Pressemitteilung vom 12.06.2012

Die kalte Sonne - Neue Erkenntnisse der Klimaforschung und ihre Konsequenzen

Im Rahmen der Vortragsreihe „Regenerative Energiesysteme“ an der Hochschule Mannheim referiert Dr. habil. Sebastian Lüning, RWE Dea, Hamburg, am 14.06.2012 von 17.15 – 18.45 Uhr in der Aula der Hochschule, Gebäude C, zum Thema „Die kalte Sonne - Neue Erkenntnisse der Klimaforschung und ihre Konsequenzen. Alle Interessierten sind zur Teilnahme sehr herzlich eingeladen. Die Teilnahme ist kostenfrei.

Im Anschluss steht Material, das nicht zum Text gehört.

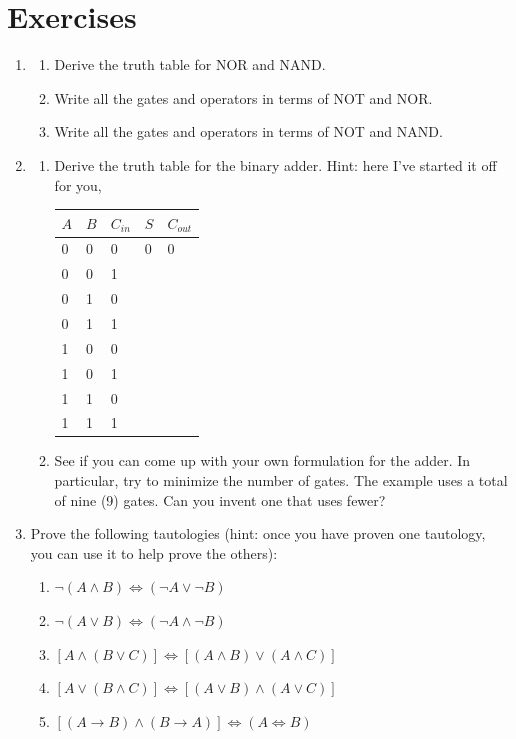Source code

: \documentclass{article}
\begin{document}
\section{Exercises}

\begin{enumerate}
\item
\begin{enumerate}
	\item Derive the truth table for NOR and NAND.
	\item Write all the gates and operators in terms of NOT and NOR.
	\item Write all the gates and operators in terms of NOT and NAND.
\end{enumerate}
	\item
\begin{enumerate}
	\item Derive the truth table for the binary adder. Hint: here I've started it off for you,

		\begin{tabular}{lll|ll}
			$A$ & $B$ & $C_{in}$ & $S$ & $C_{out}$ \\ \hline
			0 & 0 & 0 & 0 & 0\\
			0 & 0 & 1 & & \\
			0 & 1 & 0 & & \\
			0 & 1 & 1 & & \\
			1 & 0 & 0 & & \\
			1 & 0 & 1 & & \\
			1 & 1 & 0 & & \\
			1 & 1 & 1 & &
		\end{tabular}

	\item See if you can come up with your own formulation for the adder.
		In particular, try to minimize the number of gates.
		The example uses a total of nine (9) gates. 
		Can you invent one that uses fewer?
\end{enumerate}
	\item
Prove the following tautologies (hint: once you have proven one tautology, you can use
it to help prove the others):
\begin{enumerate}
	\item $\lnot(A \land B) \iff (\lnot A \lor \lnot B)$
	\item $\lnot (A \lor B) \iff (\lnot A \land \lnot B)$
	\item $\left [ A \land (B \lor C) \right ] \iff \left [ (A \land B) \lor (A \land C) \right ]$
	\item $\left [A \lor (B \land C)\right ] \iff \left [ (A \lor B) \land (A \lor C) \right ]$
\item $\left [ (A \rightarrow B) \land (B \rightarrow A) \right ] \iff (A \iff B)$
\end{enumerate}
\end{enumerate}
\end{document}
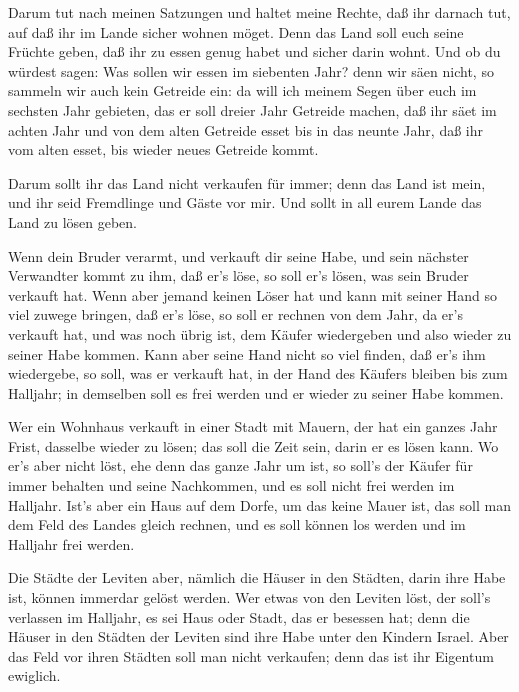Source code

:  Darum tut nach meinen Satzungen und haltet meine Rechte,
daß ihr darnach tut, auf daß ihr im Lande sicher wohnen möget.
 Denn das Land soll euch seine Früchte geben, daß ihr zu
essen genug habet und sicher darin wohnt.  Und ob du
würdest sagen: Was sollen wir essen im siebenten Jahr? denn wir säen
nicht, so sammeln wir auch kein Getreide ein:  da will ich
meinem Segen über euch im sechsten Jahr gebieten, das er soll dreier
Jahr Getreide machen,  daß ihr säet im achten Jahr und von
dem alten Getreide esset bis in das neunte Jahr, daß ihr vom alten
esset, bis wieder neues Getreide kommt.

 Darum sollt ihr das Land nicht verkaufen für immer; denn
das Land ist mein, und ihr seid Fremdlinge und Gäste vor mir.
 Und sollt in all eurem Lande das Land zu lösen geben.

 Wenn dein Bruder verarmt, und verkauft dir seine Habe, und
sein nächster Verwandter kommt zu ihm, daß er's löse, so soll er's
lösen, was sein Bruder verkauft hat.  Wenn aber jemand
keinen Löser hat und kann mit seiner Hand so viel zuwege bringen, daß
er's löse,  so soll er rechnen von dem Jahr, da er's
verkauft hat, und was noch übrig ist, dem Käufer wiedergeben und also
wieder zu seiner Habe kommen.  Kann aber seine Hand nicht
so viel finden, daß er's ihm wiedergebe, so soll, was er verkauft hat,
in der Hand des Käufers bleiben bis zum Halljahr; in demselben soll es
frei werden und er wieder zu seiner Habe kommen.

 Wer ein Wohnhaus verkauft in einer Stadt mit Mauern, der
hat ein ganzes Jahr Frist, dasselbe wieder zu lösen; das soll die Zeit
sein, darin er es lösen kann.  Wo er's aber nicht löst, ehe
denn das ganze Jahr um ist, so soll's der Käufer für immer behalten und
seine Nachkommen, und es soll nicht frei werden im Halljahr.
 Ist's aber ein Haus auf dem Dorfe, um das keine Mauer ist,
das soll man dem Feld des Landes gleich rechnen, und es soll können los
werden und im Halljahr frei werden.

 Die Städte der Leviten aber, nämlich die Häuser in den
Städten, darin ihre Habe ist, können immerdar gelöst werden.
 Wer etwas von den Leviten löst, der soll's verlassen im
Halljahr, es sei Haus oder Stadt, das er besessen hat; denn die Häuser
in den Städten der Leviten sind ihre Habe unter den Kindern Israel.
 Aber das Feld vor ihren Städten soll man nicht verkaufen;
denn das ist ihr Eigentum ewiglich.

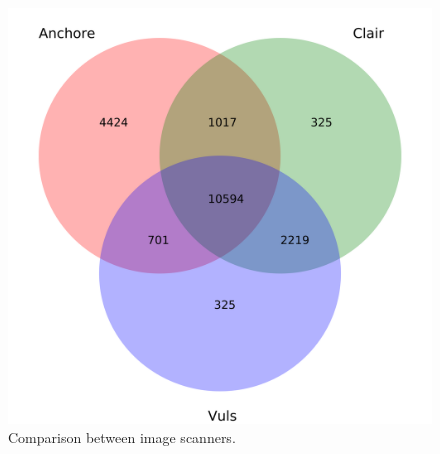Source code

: \documentclass[a4paper,num-refs]{oup-contemporary}
\begin{document}
	\begin{figure}
        \includegraphics[width=\columnwidth]{Figures/venn.pdf}
	\caption{\label{fig:venn} Comparison between image scanners.}
\end{figure}
\end{document}
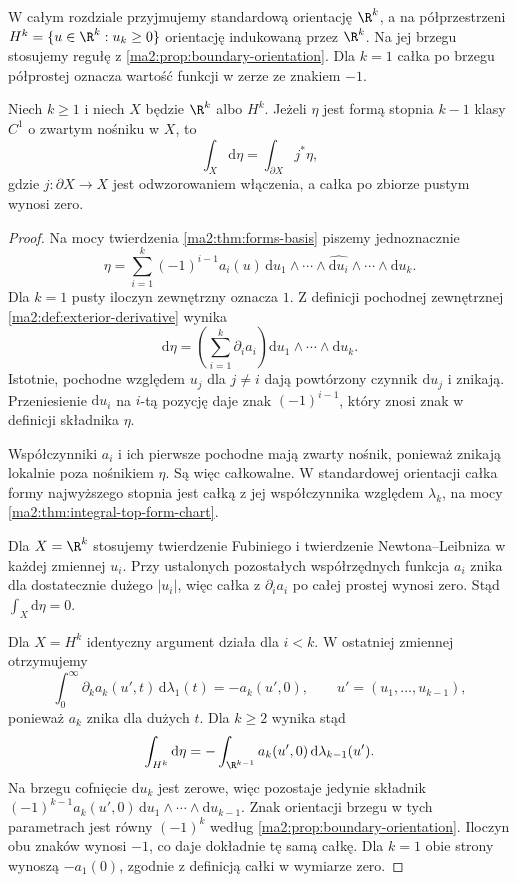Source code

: W całym rozdziale przyjmujemy standardową orientację
$\R^k$, a na półprzestrzeni
$H^k=\{u\in\R^k:u_k\ge0\}$ orientację indukowaną
przez $\R^k$. Na jej brzegu stosujemy regułę
z \ref{ma2:prop:boundary-orientation}.
Dla $k=1$ całka po brzegu półprostej oznacza
wartość funkcji w zerze ze znakiem $-1$.

\begin{lemat}
\label{ma2:lem:stokes-local}
Niech $k\ge1$ i niech $X$ będzie $\R^k$ albo $H^k$.
Jeżeli $\eta$ jest formą stopnia $k-1$ klasy $C^1$
o zwartym nośniku w $X$, to
\[
 \int_X\mathrm d\eta=\int_{\partial X}j^*\eta,
\]
gdzie $j:\partial X\to X$ jest odwzorowaniem
włączenia, a całka po zbiorze pustym wynosi zero.
\end{lemat}
\begin{proof}
Na mocy twierdzenia \ref{ma2:thm:forms-basis}
piszemy jednoznacznie
\[
 \eta=\sum_{i=1}^k(-1)^{i-1}a_i(u)
 \,\mathrm du_1\wedge\cdots\wedge
 \widehat{\mathrm du_i}\wedge\cdots\wedge\mathrm du_k.
\]
Dla $k=1$ pusty iloczyn zewnętrzny oznacza $1$.
Z definicji pochodnej zewnętrznej
\ref{ma2:def:exterior-derivative}
wynika
\[
 \mathrm d\eta=\left(\sum_{i=1}^k\partial_i a_i\right)
 \mathrm du_1\wedge\cdots\wedge\mathrm du_k.
\]
Istotnie, pochodne względem $u_j$ dla $j\ne i$
dają powtórzony czynnik $\mathrm du_j$ i znikają.
Przeniesienie $\mathrm du_i$ na $i$-tą pozycję
daje znak $(-1)^{i-1}$, który znosi znak
w definicji składnika $\eta$.

Współczynniki $a_i$ i ich pierwsze pochodne
mają zwarty nośnik, ponieważ znikają lokalnie
poza nośnikiem $\eta$. Są więc całkowalne.
W standardowej orientacji całka formy
najwyższego stopnia jest całką z jej współczynnika
względem $\lambda_k$, na mocy
\ref{ma2:thm:integral-top-form-chart}.

Dla $X=\R^k$ stosujemy twierdzenie Fubiniego
i twierdzenie Newtona--Leibniza w każdej zmiennej
$u_i$. Przy ustalonych pozostałych współrzędnych
funkcja $a_i$ znika dla dostatecznie dużego
$|u_i|$, więc całka z $\partial_i a_i$
po całej prostej wynosi zero.
Stąd $\int_X\mathrm d\eta=0$.

Dla $X=H^k$ identyczny argument działa dla $i<k$.
W ostatniej zmiennej otrzymujemy
\[
 \int_0^\infty \partial_k a_k(u',t)
 \,\mathrm d\lambda_1(t)=-a_k(u',0),
 \qquad u'=(u_1,\ldots,u_{k-1}),
\]
ponieważ $a_k$ znika dla dużych $t$.
Dla $k\ge2$ wynika stąd
\[
 \int_{H^k}\mathrm d\eta
 =-\int_{\R^{k-1}}a_k(u',0)\,\mathrm d\lambda_{k-1}(u').
\]
Na brzegu cofnięcie $\mathrm du_k$ jest zerowe,
więc pozostaje jedynie składnik
$(-1)^{k-1}a_k(u',0)\,
\mathrm du_1\wedge\cdots\wedge\mathrm du_{k-1}$.
Znak orientacji brzegu w tych parametrach
jest równy $(-1)^k$ według
\ref{ma2:prop:boundary-orientation}.
Iloczyn obu znaków wynosi $-1$, co daje
dokładnie tę samą całkę.
Dla $k=1$ obie strony wynoszą $-a_1(0)$,
zgodnie z definicją całki w wymiarze zero.
\end{proof}

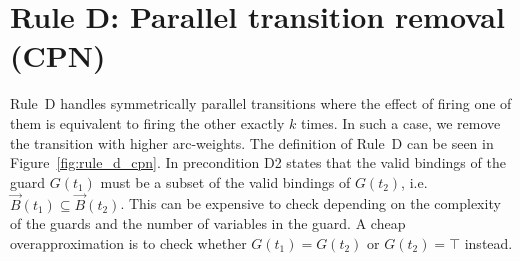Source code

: \section*{Rule D: Parallel transition removal (CPN)}\label{sec:rule_d_cpn}
Rule~D handles symmetrically parallel transitions where the effect of firing one of them is equivalent to firing the other exactly $k$ times.
In such a case, we remove the transition with higher arc-weights.
The definition of Rule~D can be seen in Figure~\ref{fig:rule_d_cpn}.
In precondition D2 states that the valid bindings of the guard $G(t_1)$ must be a subset of the valid bindings of $G(t_2)$,
i.e.\ $\vec B(t_1)\subseteq\vec B(t_2)$.
This can be expensive to check depending on the complexity of the guards and the number of variables in the guard.
A cheap overapproximation is to check whether $G(t_1)=G(t_2)$ or $G(t_2)=\top$ instead.

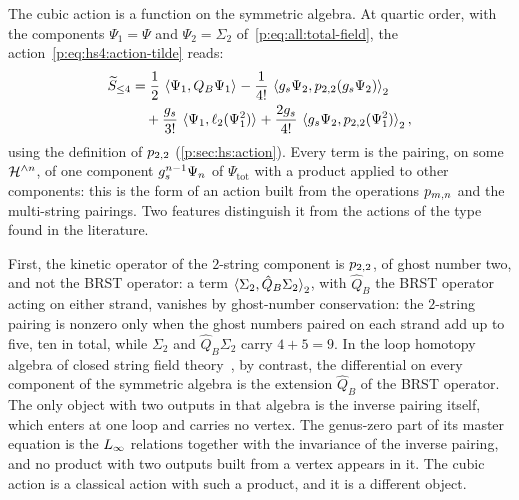 The cubic action is a function on the symmetric algebra.
At quartic order, with the components $\Psi_1 = \Psi$ and $\Psi_2 = \Sigma_2$ of~\eqref{p:eq:all:total-field}, the action~\eqref{p:eq:hs4:action-tilde} reads:
\begin{equation}
  \label{p:eq:ibl:action-components}
  \begin{aligned}
    \caction[\le 4]
      &
      = \frac{1}{2} \, \pair{\Psi_1}{Q_B \Psi_1}
        - \frac{1}{4!} \, \pair[2]{\gs \Psi_2}{\sprod{2}{2}(\gs \Psi_2)}
      \\ &
      \quad
      + \frac{\gs}{3!} \, \pair{\Psi_1}{\ell_2(\Psi_1^2)}
        + \frac{2 \gs}{4!} \, \pair[2]{\gs \Psi_2}{\sprod{2}{2}(\Psi_1^2)},
  \end{aligned}
\end{equation}
using the definition of $\sprod{2}{2}$ (\cref{p:sec:hs:action}).
Every term is the pairing, on some $\Hn{n}$, of one component $\gs^{n-1} \Psi_n$ of $\Psi_{\mathrm{tot}}$ with a product applied to other components: this is the form of an action built from the operations $\sprod{m}{n}$ and the multi-string pairings.
Two features distinguish it from the actions of the \IBL{} type found in the literature.

First, the kinetic operator of the $2$-string component is $\sprod{2}{2}$, of ghost number two, and not the BRST operator: a term $\pair[2]{\Sigma_2}{\hat Q_B \Sigma_2}$, with $\hat Q_B$ the BRST operator acting on either strand, vanishes by ghost-number conservation: the $2$-string pairing is nonzero only when the ghost numbers paired on each strand add up to five, ten in total, while $\Sigma_2$ and $\hat Q_B \Sigma_2$ carry $4 + 5 = 9$.
In the loop homotopy algebra of closed string field theory~\cite{Markl:2001:LoopHomotopyAlgebras, Muenster:2013:QuantumOpenClosedHomotopy, Muenster:2014:HomotopyClassificationBosonic}, by contrast, the differential on every component of the symmetric algebra is the extension $\hat Q_B$ of the BRST operator.
The only object with two outputs in that algebra is the inverse pairing itself, which enters at one loop and carries no vertex.
The genus-zero part of its master equation is the $\Loo$ relations together with the invariance of the inverse pairing, and no product with two outputs built from a vertex appears in it.
The cubic action is a classical action with such a product, and it is a different object.

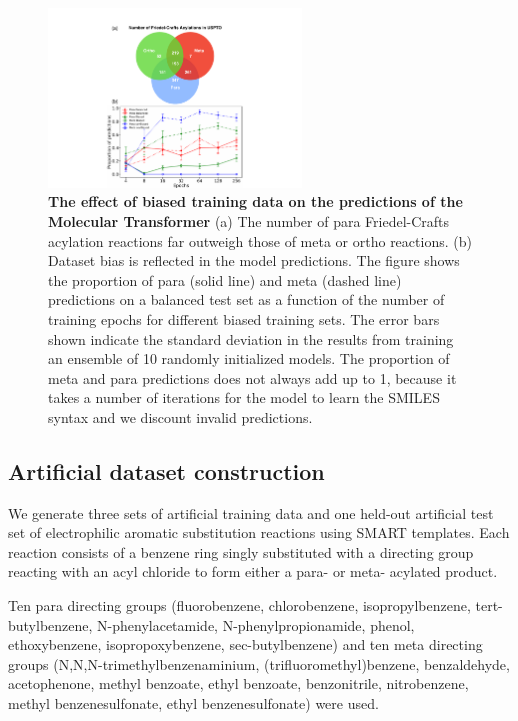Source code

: \begin{figure}[htbp!] 
    \centering    
    \includegraphics[width=0.6\textwidth]{Chapters/Transformer/Figs/venn_toy.pdf}
    \caption{ \textbf{The effect of biased training data on the predictions of the Molecular Transformer} (a) The number of para Friedel-Crafts acylation reactions far outweigh those of meta or ortho reactions. (b) Dataset bias is reflected in the model predictions. The figure shows the proportion of para (solid line) and meta (dashed line) predictions on a balanced test set as a function of the number of training epochs for different biased training sets. The error bars shown indicate the standard deviation in the results from training an ensemble of 10 randomly initialized models. The proportion of meta and para predictions does not always add up to 1, because it takes a number of iterations for the model to learn the SMILES syntax and we discount invalid predictions.}
    \label{fig:venn_toy}
\end{figure}


\subsection{Artificial dataset construction}
We generate three sets of artificial training data and one held-out artificial test set of electrophilic aromatic substitution reactions using SMART templates. Each reaction consists of a benzene ring singly substituted with a directing group reacting with an acyl chloride to form either a para- or meta- acylated product. 

Ten para directing groups (fluorobenzene, chlorobenzene, isopropylbenzene, tert-butyl\-benzene, N-phenylacetamide, N-phenylpropionamide, phenol, ethoxybenzene, isopropoxybenzene, sec-butyl\-benzene) and ten meta directing groups (N,N,N-trimethylbenzenaminium, (trifluoromethyl)benzene, benzaldehyde, acetophenone, methyl benzoate, ethyl benzoate, benzonitrile, nitrobenzene, methyl benzenesulfonate, ethyl benzenesulfonate) were used.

Das Klima der vergangenen 10.000 Jahre war durch ausgeprägte Temperatur-schwankungen gekennzeichnet, die synchron zur Sonnenaktivität verliefen. Die Erwärmung der vergangenen 150 Jahre ist Teil dieses natürlichen Klimazyklus, der zusätzlich noch vom Kohlendioxid verstärkt wurde. Durch Zuordnungsfehler ist die Erwärmungswirkung des CO2 vom IPCC überschätzt worden. Zahlreiche aktuelle Studien unterstreichen, dass die Sonne eine viel stärkere Klimawirkung besitzt als derzeit noch vom IPCC angenommen. Entgegen den Prognosen des Weltklimarates pausiert die Erderwärmung seit nunmehr über zehn Jahren. Auch die nächsten Jahrzehnte wird es aufgrund natürlicher Ursachen eher zu einer leichten Erdabkühlung kommen, die vom CO2 vorerst nicht ausgeglichen wird. Selbst bei steigenden CO2-Emissionen wird die Erwärmung in diesem Jahrhundert 2°C nicht überschreiten. Das bietet Zeit, erneuerbare Energieträger zielgerichtet auszubauen und diese Umstellung in ökonomisch vernünftiger Weise und nachhaltig zu gestalten.